Dia 20 de janeiro de 2020, em meio ao início do encontro
anual das maiores economias do planeta conhecido como Fórum Econômico Mundial,
reúnem se, em Davos (Suíça), seres grotescos que poderiam ter saído da genial
produção cinematográfica do neorrealismo italiano que propiciou para gerações a
fio oportunidades de abrir seus horizontes. Irônica ou cinicamente, o tema
deste ano foi, imaginem, “meio ambiente e sustentabilidade”, 28 anos
depois da emblemática Carta da Terra, produzida em 1992, durante a Rio-92.
Também o Rio de Janeiro não é mais o mesmo. Além da
contaminação da água potável produzida pela Companhia Estadual de Água e Esgoto,
estatal do saneamento básico em fase de privatização -- logo no país das
maiores reservas de água doce do mundo --, aquela que já foi a Cidade
Maravilhosa hoje é um verdadeiro caos urbano, entre as ações de milicianos
protegidos por autoridades, inclusive da esfera federal (muitos dos quais
explicitamente fazendo apologia ao nazifascismo), e a guerra não declarada que
tornou refém a população, que se encontra sob fogo cruzado, em que diariamente
tem vítimas de balas perdidas.
Ainda por cima, Regina Duarte não é mais a mesma. Aquela que
já foi a Namoradinha do Brasil, a atriz global que interpretou em sua fase
áurea emblemáticas personagens como “Malu Mulher” e a “Viúva Porcina”, “aquela que era
sem nunca ter sido” (segundo o nosso Fellini brasileiro, o imortal Dias Gomes),
se presta ao papel de serviçal dos/as nazifascistas tupiniquins, enlameados/as
no laranjal impune, untados/as com o sangue valente de Marielle Franco cujos
facínoras continuam impunes, no desmonte criminoso do Estado de Direito
brasileiro, na entrega de lesa-pátria das riquezas nacionais e na disseminação
do ódio e da intolerância em nome de um suposto “cristianismo” sionista.

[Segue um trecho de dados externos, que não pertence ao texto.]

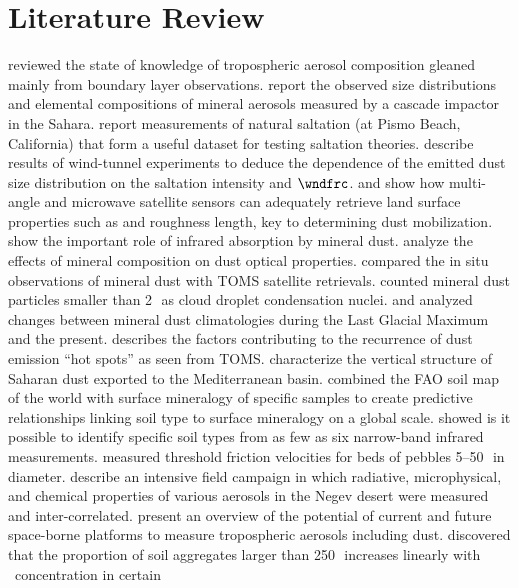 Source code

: \documentclass[12pt,twoside]{book}
\begin{document}
\section[Literature Review]{Literature Review}\label{sxn:ltr_rvw_mdl}
\cite{Hei89} reviewed the state of knowledge of tropospheric aerosol
composition gleaned mainly from boundary layer observations.
\cite{GBC90} report the observed size distributions and elemental
compositions of mineral aerosols measured by a cascade impactor in the
Sahara. 
\cite{GBW96} report measurements of natural saltation (at Pismo Beach,
California) that form a useful dataset for testing saltation theories.
\cite{AGG97} describe results of wind-tunnel experiments to deduce the
dependence of the emitted dust size distribution on the saltation
intensity and $\wndfrc$.
\cite{PRM99} and \cite{LRG99} show how multi-angle and microwave
satellite sensors can adequately retrieve land surface properties such
as  and roughness length, key to determining dust
mobilization.  
\cite{STB98} show the important role of infrared absorption by mineral dust.
\cite{SoT99} analyze the effects of mineral composition on dust
optical properties.
\cite{CPH99} compared the in situ observations of mineral dust with
TOMS satellite retrievals.
\cite{LFC99} counted mineral dust particles smaller than 2\,\um\ as
cloud droplet condensation nuclei.
\cite{RFM991} and \cite{RFM992} analyzed changes between mineral dust
climatologies during the Last Glacial Maximum and the present.
\cite{Gil99} describes the factors contributing to the recurrence of 
dust emission ``hot spots'' as seen from TOMS.
\cite{HCB99} characterize the vertical structure of Saharan dust
exported to the Mediterranean basin.
\cite{CSB99} combined the FAO soil map of the world with surface
mineralogy of specific samples to create predictive relationships
linking soil type to surface mineralogy on a global scale.
\cite{LBS99} showed is it possible to identify specific soil types
from as few as six narrow-band infrared measurements.
\cite{BaP99} measured threshold friction velocities for beds of
pebbles 5--50\,\mm\ in diameter.
\cite{IAA99} describe an intensive field campaign in which radiative, 
microphysical, and chemical properties of various aerosols in the
Negev desert were measured and inter-correlated.
\cite{KKT99} present an overview of the potential of current and
future space-borne platforms to measure tropospheric aerosols
including dust.
\cite{RWA99} discovered that the proportion of soil aggregates larger
than 250\,\um\ increases linearly with \COd\ concentration in certain
\end{document}
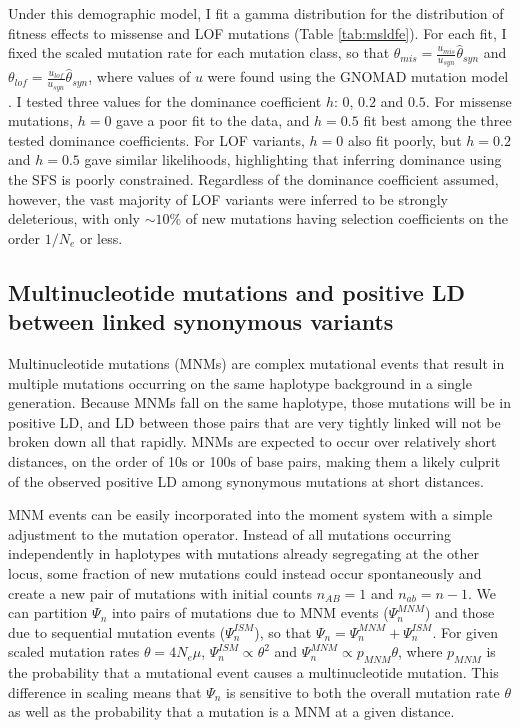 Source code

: \documentclass[]{article}
\begin{document}
Under this demographic model, I fit a gamma distribution for the distribution
of fitness effects to missense and LOF mutations (Table \ref{tab:msldfe}). For
each fit, I fixed the scaled mutation rate for each mutation class, so that
\(\theta_{mis} = \frac{u_{mis}}{u_{syn}} \hat\theta_{syn}\) and \(\theta_{lof}
= \frac{u_{lof}}{u_{syn}} \hat\theta_{syn}\), where values of \(u\) were found
using the GNOMAD mutation model \citep{Karczewski2020-le}. I tested three
values for the dominance coefficient \(h\): \(0\), \(0.2\) and \(0.5\). For
missense mutations, \(h=0\) gave a poor fit to the data, and \(h=0.5\) fit best
among the three tested dominance coefficients. For LOF variants, \(h=0\) also
fit poorly, but \(h=0.2\) and \(h=0.5\) gave similar likelihoods, highlighting
that inferring dominance using the SFS is poorly constrained. Regardless of the
dominance coefficient assumed, however, the vast majority of LOF variants were
inferred to be strongly deleterious, with only \(\sim10\%\) of new mutations
having selection coefficients on the order \(1/N_e\) or less.

\subsection{Multinucleotide mutations and positive LD between linked synonymous variants}

Multinucleotide mutations (MNMs) are complex mutational events that result in
multiple mutations occurring on the same haplotype background in a single
generation. Because MNMs fall on the same haplotype, those mutations will be in
positive LD, and LD between those pairs that are very tightly linked will not
be broken down all that rapidly. MNMs are expected to occur over relatively
short distances, on the order of 10s or 100s of base pairs, making them a
likely culprit of the observed positive LD among synonymous mutations at short
distances.

MNM events can be easily incorporated into the moment system with a simple
adjustment to the mutation operator. Instead of all mutations occurring
independently in haplotypes with mutations already segregating at the other
locus, some fraction of new mutations could instead occur spontaneously and
create a new pair of mutations with initial counts \(n_{AB}=1\) and
\(n_{ab}=n-1\). We can partition $\Psi_n$ into pairs of mutations due to MNM
events (\(\Psi_n^{MNM}\)) and those due to sequential mutation events
(\(\Psi_n^{ISM}\)), so that \(\Psi_n=\Psi_n^{MNM}+\Psi_n^{ISM}\). For given
scaled mutation rates \(\theta=4N_e\mu\), \(\Psi_n^{ISM}\propto\theta^2\) and
\(\Psi_n^{MNM}\propto p_{MNM}\theta\), where \(p_{MNM}\) is the probability
that a mutational event causes a multinucleotide mutation. This difference in
scaling means that \(\Psi_n\) is sensitive to both the overall mutation rate
\(\theta\) as well as the probability that a mutation is a MNM at a given
distance.
\end{document}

Se isso fosse pouco, na véspera, tanto em Pedro Juan
Caballero (Paraguai) como em Rio Branco (Acre), uma das organizações criminosas
mais estruturadas da América Latina -- que durante anos contou com a parcimônia
(ou cumplicidade institucional explícita?) dos tucanos de São Paulo, desde
1983, direta ou indiretamente, tomando conta do Executivo paulista --, realiza fuga
espetacular de presos sem que as autoridades penitenciárias e policiais
tivessem esboçado qualquer atitude preventiva, afinal são pagos para isso.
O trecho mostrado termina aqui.